È STATO un vero uomo di pace, forse perché aveva conosciuto le privazioni e i dolori della guerra, sempre pronto a schierarsi in prima linea quando le tensioni internazionali rischiavano di degenerare. I suoi critici l’hanno dipinto come una specie di Belzebù pronto a tramare nelle tenebre e a costruire scenari che avevano un solo obiettivo: perpetuare all’infinito il suo potere. Andreotti era, però, anche esattamente il contrario del proprio stereotipo: modestissimo nella vita privata, profondamente religioso, ma anche amante della vita, a cominciare dalla squadra di calcio del cuore, la Roma. Cominciava sempre la giornata con la messa: la sua vita, così come l’impegno politico, era una missione al servizio degli altri. Lo ricordo, una volta, al convegno dell’Osservatorio Giovani della Bagnaia, da lui sempre privilegiato perché riconosceva le enormi potenzialità delle nuove generazioni, che, al mattino presto, si faceva aprire l’antica cappella per andare a pregare. Solo la preghiera, diceva, gli dava la forza necessaria per affrontare i calvari della giornata.

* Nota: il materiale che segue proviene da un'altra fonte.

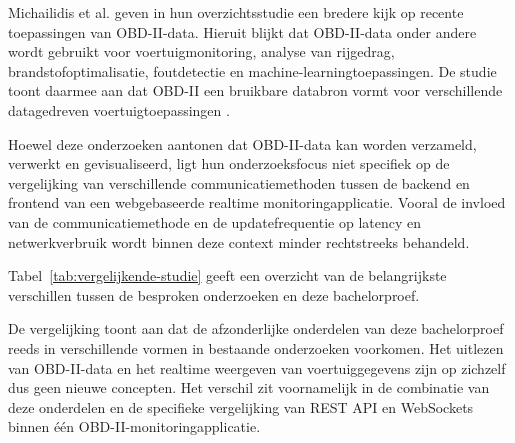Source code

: Michailidis et al. geven in hun overzichtsstudie een bredere kijk op recente
toepassingen van OBD-II-data. Hieruit blijkt dat OBD-II-data onder andere wordt
gebruikt voor voertuigmonitoring, analyse van rijgedrag, brandstofoptimalisatie,
foutdetectie en machine-learningtoepassingen. De studie toont daarmee aan dat
OBD-II een bruikbare databron vormt voor verschillende datagedreven
voertuigtoepassingen \autocite{Pmc2025}.

Hoewel deze onderzoeken aantonen dat OBD-II-data kan worden verzameld,
verwerkt en gevisualiseerd, ligt hun onderzoeksfocus niet specifiek op de
vergelijking van verschillende communicatiemethoden tussen de backend en
frontend van een webgebaseerde realtime monitoringapplicatie. Vooral de invloed
van de communicatiemethode en de updatefrequentie op latency en netwerkverbruik
wordt binnen deze context minder rechtstreeks behandeld.

Tabel~\ref{tab:vergelijkende-studie} geeft een overzicht van de belangrijkste
verschillen tussen de besproken onderzoeken en deze bachelorproef.

\begin{table}[H]
    \centering
    \caption{Vergelijking van relevante onderzoeken met deze bachelorproef}
    \label{tab:vergelijkende-studie}
\end{table}

De vergelijking toont aan dat de afzonderlijke onderdelen van deze
bachelorproef reeds in verschillende vormen in bestaande onderzoeken
voorkomen. Het uitlezen van OBD-II-data en het realtime weergeven van
voertuiggegevens zijn op zichzelf dus geen nieuwe concepten. Het verschil zit
voornamelijk in de combinatie van deze onderdelen en de specifieke vergelijking
van REST API en WebSockets binnen één OBD-II-monitoringapplicatie.

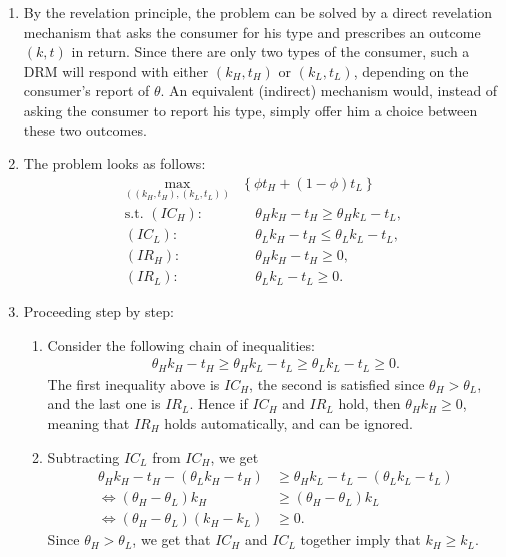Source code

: \documentclass[a4paper]{article}
\begin{document}
\begin{enumerate}
	\item By the revelation principle, the problem can be solved by a direct revelation mechanism that asks the consumer for his type and prescribes an outcome $(k,t)$ in return. Since there are only two types of the consumer, such a DRM will respond with either $(k_H,t_H)$ or $(k_L,t_L)$, depending on the consumer's report of $\theta$. An equivalent (indirect) mechanism would, instead of asking the consumer to report his type, simply offer him a choice between these two outcomes.
	
	\item The problem looks as follows:
	\begin{align*}
		\max_{((k_H,t_H),(k_L,t_L))} & \left\{ \phi t_H + (1-\phi) t_L \right\}
		\\ \text{s.t. } (IC_H):&\quad \theta_H k_H - t_H \geq \theta_H k_L - t_L,
		\\ (IC_L):&\quad \theta_L k_H - t_H \leq \theta_L k_L - t_L,
		\\ (IR_H):&\quad \theta_H k_H - t_H \geq 0,
		\\ (IR_L):&\quad \theta_L k_L - t_L \geq 0.
	\end{align*}
	
	\item Proceeding step by step:
	\begin{enumerate}
		\item Consider the following chain of inequalities:
		\begin{align*}
			\theta_H k_H - t_H \geq \theta_H k_L - t_L
			\geq 
			\theta_L k_L - t_L \geq 0.
		\end{align*}
		The first inequality above is $IC_H$, the second is satisfied since $\theta_H > \theta_L$, and the last one is $IR_L$. Hence if $IC_H$ and $IR_L$ hold, then $\theta_H k_H \geq 0$, meaning that $IR_H$ holds automatically, and can be ignored.
		
		\item Subtracting $IC_L$ from $IC_H$, we get
		\begin{align*}
			\theta_H k_H - t_H - \left( \theta_L k_H - t_H \right) &\geq \theta_H k_L - t_L - \left( \theta_L k_L - t_L \right)
			\\ \iff
			(\theta_H - \theta_L) k_H &\geq (\theta_H - \theta_L) k_L
			\\ \iff
			(\theta_H - \theta_L) (k_H -k_L) &\geq 0.
		\end{align*}
		Since $\theta_H > \theta_L$, we get that $IC_H$ and $IC_L$ together imply that $k_H \geq k_L$.
		

\end{enumerate}
\end{enumerate}
\end{document}
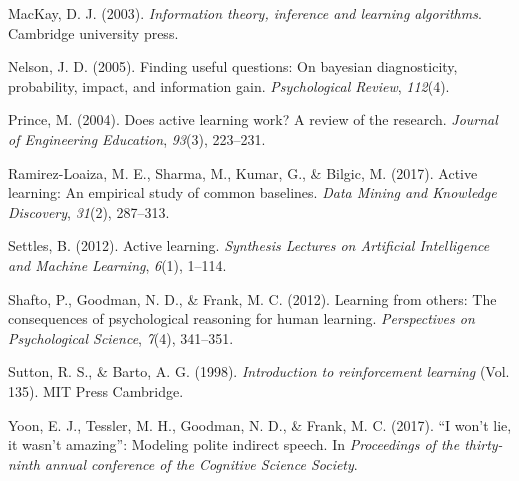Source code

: \documentclass[10pt, letterpaper]{article}
\begin{document}
\hypertarget{ref-mackay2003}{}
MacKay, D. J. (2003). \emph{Information theory, inference and learning
algorithms}. Cambridge university press.

\hypertarget{ref-nelson2005}{}
Nelson, J. D. (2005). Finding useful questions: On bayesian
diagnosticity, probability, impact, and information gain.
\emph{Psychological Review}, \emph{112}(4).

\hypertarget{ref-prince2004does}{}
Prince, M. (2004). Does active learning work? A review of the research.
\emph{Journal of Engineering Education}, \emph{93}(3), 223--231.

\hypertarget{ref-ramirez2017active}{}
Ramirez-Loaiza, M. E., Sharma, M., Kumar, G., \& Bilgic, M. (2017).
Active learning: An empirical study of common baselines. \emph{Data
Mining and Knowledge Discovery}, \emph{31}(2), 287--313.

\hypertarget{ref-settles2012active}{}
Settles, B. (2012). Active learning. \emph{Synthesis Lectures on
Artificial Intelligence and Machine Learning}, \emph{6}(1), 1--114.

\hypertarget{ref-shafto2012learning}{}
Shafto, P., Goodman, N. D., \& Frank, M. C. (2012). Learning from
others: The consequences of psychological reasoning for human learning.
\emph{Perspectives on Psychological Science}, \emph{7}(4), 341--351.

\hypertarget{ref-sutton1998}{}
Sutton, R. S., \& Barto, A. G. (1998). \emph{Introduction to
reinforcement learning} (Vol. 135). MIT Press Cambridge.

\hypertarget{ref-yoon2017}{}
Yoon, E. J., Tessler, M. H., Goodman, N. D., \& Frank, M. C. (2017). ``I
won't lie, it wasn't amazing'': Modeling polite indirect speech. In
\emph{Proceedings of the thirty-ninth annual conference of the Cognitive
Science Society}.
\end{document}

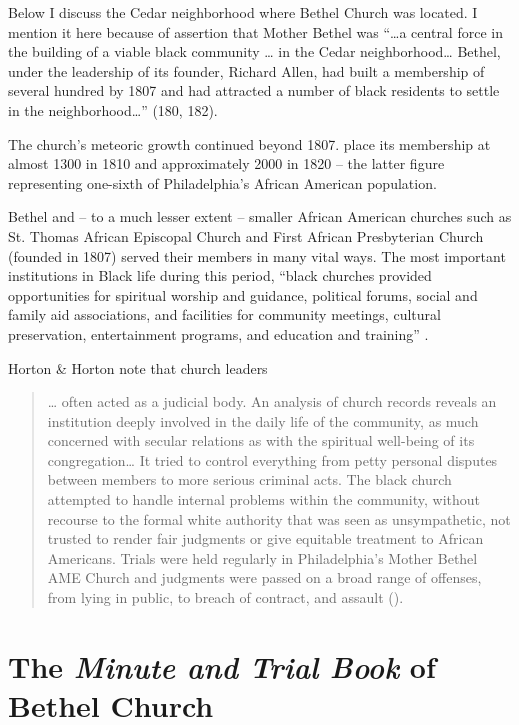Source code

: \documentclass[output=paper,colorlinks,citecolor=brown]{langscibook}
\begin{document}
Below I discuss the Cedar neighborhood where Bethel Church was located. I mention it here because of  assertion that Mother Bethel was “…a central force in the building of a viable black community … in the Cedar neighborhood… Bethel, under the leadership of its founder, Richard Allen, had built a membership of several hundred by 1807 and had attracted a number of black residents to settle in the neighborhood…” (180, 182).

The church’s meteoric growth continued beyond 1807. \citet[139, 142]{HortonHorton1998} place its membership at almost 1300 in 1810 and approximately 2000 in 1820 -- the latter figure representing one-sixth of Philadelphia’s African American population.

Bethel and -- to a much lesser extent -- smaller African American churches such as St. Thomas African Episcopal Church and First African Presbyterian Church (founded in 1807) served their members in many vital ways. The most important institutions in Black life during this period, “black churches provided opportunities for spiritual worship and guidance, political forums, social and family aid associations, and facilities for community meetings, cultural preservation, entertainment programs, and education and training” \citep[130]{HortonHorton1998}.

Horton \& Horton note that church leaders 
\begin{quote}
… often acted as a judicial body. An analysis of church records reveals an institution deeply involved in the daily life of the community, as much concerned with secular relations as with the spiritual well-being of its congregation… It tried to control everything from petty personal disputes between members to more serious criminal acts. The black church attempted to handle internal problems within the community, without recourse to the formal white authority that was seen as unsympathetic, not trusted to render fair judgments or give equitable treatment to African Americans. Trials were held regularly in Philadelphia's Mother Bethel AME Church and judgments were passed on a broad range of offenses, from lying in public, to breach of contract, and assault (\citeyear[147, 148]{HortonHorton1998}).
\end{quote}

\section{The \textit{Minute and Trial Book} of Bethel Church} \label{sec:section3}
\end{document}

CERTE VOLTE, soprattutto negli ultimi tempi, il bisogno di rifugiarsi nella pace di una chiesa diventava assillante: un uomo della sua scorta mi confessò che, spesso, all’alba, si presentava ai suoi collaboratori vestito di tutto punto, dicendo loro: “Andiamo a messa!”, come in preda a un bisogno assoluto di eternità. Politico fin nel midollo, Andreotti è stato, assieme a De Gasperi e a qualche altro, uno dei pochi, veri statisti italiani dal dopoguerra a oggi. Se adesso la classe politica è tanta odiata, c’è un motivo: in circolazione non ci sono quasi più personaggi della sua grandezza e onestà. Personaggi capaci di far crescere, politicamente parlando, i propri allievi, perché non temevano il confronto e sapevano guardare avanti e prevedere il futuro.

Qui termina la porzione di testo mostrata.